Şimdi, bu mahkûmiyetlerin nedenleri arasında, biraz önce söylediğim gibi, sistem olduğu kadar uygulamadaki zihniyetin de olduğu... Çünkü uygulamadaki zihniyetin olması sistemden kaynaklanıyor. Bakınız arkadaşlar, burada TMK'nin 7/2; TCK'nin 301'inci maddeleriyle birlikte bu konuda verilen kararlar Anayasa Mahkemesi tarafından da veriliyor. Çok ilginçtir -incelediğim zaman- Avrupa İnsan Hakları Mahkemesi tarafından verilen mahkûmiyet kararlarını aynı şekilde Anayasa Mahkemesi vermeye başladı. Barış Akademisyenleri davasında 30/7/2019'da Füsun Üstel'in 10 akademisyenle beraber başvurduğu bireysel başvuru dosyasında Füsun Üstel ne demişti? "Bu suça ortak olmayacağız." demişti. Biraz önce vekil arkadaşlarımız "Bu suça ortak olmayacağız." lafı hendeklerde söylendiği zaman "Nasıl, ceza vermeyecek miyiz?" diye konuşmuştu. Evet, Anayasa Mahkemesi diyor ki: Bu, düşünce ve ifade özgürlüğü içine giriyor, karar bu.

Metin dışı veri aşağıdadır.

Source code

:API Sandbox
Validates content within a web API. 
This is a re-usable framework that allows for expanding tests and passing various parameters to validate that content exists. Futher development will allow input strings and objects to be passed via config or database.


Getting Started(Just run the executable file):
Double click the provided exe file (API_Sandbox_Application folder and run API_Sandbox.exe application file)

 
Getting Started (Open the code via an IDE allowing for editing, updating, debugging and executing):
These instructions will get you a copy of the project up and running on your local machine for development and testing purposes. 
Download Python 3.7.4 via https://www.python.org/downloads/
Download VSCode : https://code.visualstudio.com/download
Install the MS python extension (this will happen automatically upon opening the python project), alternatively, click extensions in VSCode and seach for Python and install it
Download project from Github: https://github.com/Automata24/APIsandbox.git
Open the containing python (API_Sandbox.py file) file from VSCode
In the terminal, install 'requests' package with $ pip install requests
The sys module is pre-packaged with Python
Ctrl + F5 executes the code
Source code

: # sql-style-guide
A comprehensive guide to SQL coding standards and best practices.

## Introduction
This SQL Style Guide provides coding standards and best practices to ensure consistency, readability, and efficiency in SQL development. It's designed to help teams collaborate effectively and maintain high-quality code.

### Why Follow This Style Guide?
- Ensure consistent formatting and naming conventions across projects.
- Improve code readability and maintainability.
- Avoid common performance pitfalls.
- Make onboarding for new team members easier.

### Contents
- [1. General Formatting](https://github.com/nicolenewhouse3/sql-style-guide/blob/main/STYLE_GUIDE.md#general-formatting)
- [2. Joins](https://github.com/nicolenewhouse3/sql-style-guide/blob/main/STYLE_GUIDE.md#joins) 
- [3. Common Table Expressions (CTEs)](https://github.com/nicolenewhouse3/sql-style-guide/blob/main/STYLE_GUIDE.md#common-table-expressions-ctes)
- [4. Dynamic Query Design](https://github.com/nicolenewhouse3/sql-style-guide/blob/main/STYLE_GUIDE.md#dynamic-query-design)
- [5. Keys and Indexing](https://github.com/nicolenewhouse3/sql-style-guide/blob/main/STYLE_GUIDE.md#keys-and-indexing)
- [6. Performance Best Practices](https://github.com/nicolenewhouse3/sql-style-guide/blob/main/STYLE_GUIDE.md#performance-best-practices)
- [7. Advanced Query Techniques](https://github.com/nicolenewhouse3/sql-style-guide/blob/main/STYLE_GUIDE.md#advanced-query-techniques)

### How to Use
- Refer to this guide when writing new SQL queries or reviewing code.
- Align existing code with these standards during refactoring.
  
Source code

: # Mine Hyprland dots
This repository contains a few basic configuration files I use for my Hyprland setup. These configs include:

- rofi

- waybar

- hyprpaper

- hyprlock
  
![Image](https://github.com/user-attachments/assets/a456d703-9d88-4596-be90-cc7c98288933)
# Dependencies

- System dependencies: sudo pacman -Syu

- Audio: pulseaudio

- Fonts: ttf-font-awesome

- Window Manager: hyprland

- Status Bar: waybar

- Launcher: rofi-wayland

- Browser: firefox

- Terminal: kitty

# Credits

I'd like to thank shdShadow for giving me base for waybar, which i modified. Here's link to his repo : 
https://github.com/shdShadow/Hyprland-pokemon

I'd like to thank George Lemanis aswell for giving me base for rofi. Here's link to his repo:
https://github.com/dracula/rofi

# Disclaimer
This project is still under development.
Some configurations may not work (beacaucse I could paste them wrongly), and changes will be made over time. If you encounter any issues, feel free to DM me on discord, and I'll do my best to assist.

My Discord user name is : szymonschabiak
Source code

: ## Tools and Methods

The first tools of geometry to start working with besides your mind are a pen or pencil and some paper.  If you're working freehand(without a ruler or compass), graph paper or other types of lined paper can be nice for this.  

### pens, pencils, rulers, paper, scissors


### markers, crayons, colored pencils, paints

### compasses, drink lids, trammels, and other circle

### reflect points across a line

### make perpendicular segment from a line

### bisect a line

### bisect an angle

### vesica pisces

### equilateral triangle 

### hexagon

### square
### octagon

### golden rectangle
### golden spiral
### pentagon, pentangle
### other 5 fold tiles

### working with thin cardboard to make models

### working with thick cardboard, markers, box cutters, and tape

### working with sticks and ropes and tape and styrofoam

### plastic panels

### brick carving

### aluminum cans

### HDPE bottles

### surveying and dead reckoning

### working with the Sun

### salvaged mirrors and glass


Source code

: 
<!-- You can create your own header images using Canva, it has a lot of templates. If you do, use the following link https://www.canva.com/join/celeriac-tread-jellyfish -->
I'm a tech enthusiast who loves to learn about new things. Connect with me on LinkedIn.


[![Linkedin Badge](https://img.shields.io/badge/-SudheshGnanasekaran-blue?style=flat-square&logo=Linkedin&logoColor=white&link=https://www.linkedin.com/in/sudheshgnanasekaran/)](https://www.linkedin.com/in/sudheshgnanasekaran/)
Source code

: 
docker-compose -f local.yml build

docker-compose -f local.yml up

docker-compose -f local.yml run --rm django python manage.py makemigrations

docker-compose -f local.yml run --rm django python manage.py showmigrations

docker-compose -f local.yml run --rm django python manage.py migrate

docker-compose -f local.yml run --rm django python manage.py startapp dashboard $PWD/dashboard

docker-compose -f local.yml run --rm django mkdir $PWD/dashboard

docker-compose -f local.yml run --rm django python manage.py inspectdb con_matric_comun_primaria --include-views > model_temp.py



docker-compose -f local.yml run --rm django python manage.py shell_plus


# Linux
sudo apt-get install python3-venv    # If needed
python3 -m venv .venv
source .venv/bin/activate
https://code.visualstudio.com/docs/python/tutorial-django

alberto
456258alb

Arkadaşlar, bakınız, ikinci karar, Anayasa Mahkemesinin vermiş olduğu Ayşe Çelik kararı var. Ayşe Çelik kararında Anayasa Mahkemesi Avrupa İnsan Hakları Mahkemesinin mahkûmiyet kararlarında olduğu gibi bazı beyanlarda bulunuyor ve diyor ki: İfade özgürlüğünü ve ifade özgürlüğüyle beraber düşünce hürriyetinin burada ihlali var. Ne demiş? Açıkça şunu söylüyor Anayasa Mahkemesi kararında: "Terörün övülmesi, terörizme destek ve gösterisi, şiddet kullanımına, silahlı direnişe ve başkaldırıya doğrudan ve dolaylı teşvik olmamalı." Aynı bizim önerimiz gibi. Ne diyoruz biz? Önerimizi veriyoruz, diyoruz ki: Cebir ve şiddet içeren eylemlerini övecek ve bu eylemlere başvurmayı alenen teşvik edecek... Aynı. Biz ne yapmışız? Anayasa Mahkemesinin Ayşe Çelik ve Füsun Üstel kararındaki gerekçeleri getirmişiz kanun maddesine ekliyoruz. Neden? Biz bu memleketin evladıyız, biz de Türkiye'nin AİHM'de mahkûmiyet kararlarıyla mahkûm olmasını istemiyoruz. Biz demokrasiyle yaşamak istiyoruz, özgürlükler içinde yaşamak istiyoruz. Çıktığımız zaman Aydın'da JES'lere karşı mücadele eden vatandaş bir basın toplantısı açıklamaya kalktığı zaman, hayır, valilik yasaklamasın, ondan sonra gidip de Selçuk'un o kenarında basın açıklaması yaparken gelip de Jandarma onları engellemesin diyoruz arkadaşlar. İnsanlar özgür yaşasın, insanlar demokrasi içinde yaşasın, insanlar Anayasa'dan kaynaklanan gösteri ve yürüyüş hakkı, düşünce özgürlüğü ve siyasi hak ve özgürlüklerini kullansın diyoruz.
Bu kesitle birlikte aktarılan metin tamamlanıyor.